- Born: April 1, 1901 Manhattan, New York, U.S.
- Died: September 26, 1980 (aged 79) Old Westbury, New York, U.S.
- Occupations: Steeplechase rider, Racehorse owner/breeder
- Spouse: Eleanor Purviance Sage ​ ​(m. 1936⁠–⁠1980)​
- Children: Albert C. Bostwick III
- Parent(s): Albert Carlton Bostwick Sr. Mary Lillian Stokes
- Relatives: Dorothy Bostwick (sister) Lillian Bostwick (sister) Dunbar Bostwick (brother) Pete Bostwick (brother)
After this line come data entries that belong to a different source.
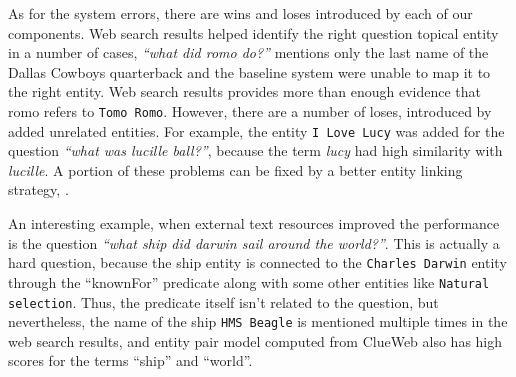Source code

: 
As for the system errors, there are wins and loses introduced by each of our components.
Web search results helped identify the right question topical entity in a number of cases, \eg \textit{``what did romo do?''} mentions only the last name of the Dallas Cowboys quarterback and the baseline system were unable to map it to the right entity.
Web search results provides more than enough evidence that romo refers to \texttt{Tomo Romo}.
However, there are a number of loses, introduced by added unrelated entities.
For example, the entity \texttt{I Love Lucy} was added for the question \textit{``what was lucille ball?''}, because the term \textit{lucy} had high similarity with \textit{lucille}.
A portion of these problems can be fixed by a better entity linking strategy, \eg \cite{SMAPH_ERD:2014}.


An interesting example, when external text resources improved the performance is the question \textit{``what ship did darwin sail around the world?''}.
This is actually a hard question, because the ship entity is connected to the \texttt{Charles Darwin} entity through the ``knownFor'' predicate along with some other entities like \texttt{Natural selection}.
Thus, the predicate itself isn't related to the question, but nevertheless, the name of the ship \texttt{HMS Beagle} is mentioned multiple times in the web search results, and entity pair model computed from ClueWeb also has high scores for the terms ``ship'' and ``world''.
= Albert C. Bostwick Jr. =

American racehorse owner, breeder, and trainer

Albert Carlton Bostwick Jr. (April 1, 1901 – September 26, 1980) was a member of the wealthy and prominent Bostwick family who became a steeplechase jockey and a Thoroughbred racehorse owner, breeder and trainer.

==Early life==
Albert Bostwick, known to his family as "Brother", was the eldest boy of five children born to Mary Lillian (née Stokes) Bostwick and Albert Carlton Bostwick Sr. Among his siblings was Dorothy Stokes Bostwick, Lillian Bostwick Phipps, Dunbar Bostwick, and Pete Bostwick. His father, a banker and sportsman, set early automobile speed records. After his death in 1911, his mother remarried in 1914 to Fitch Gilbert Jr., a Harvard and Columbia Law School graduate and farmer.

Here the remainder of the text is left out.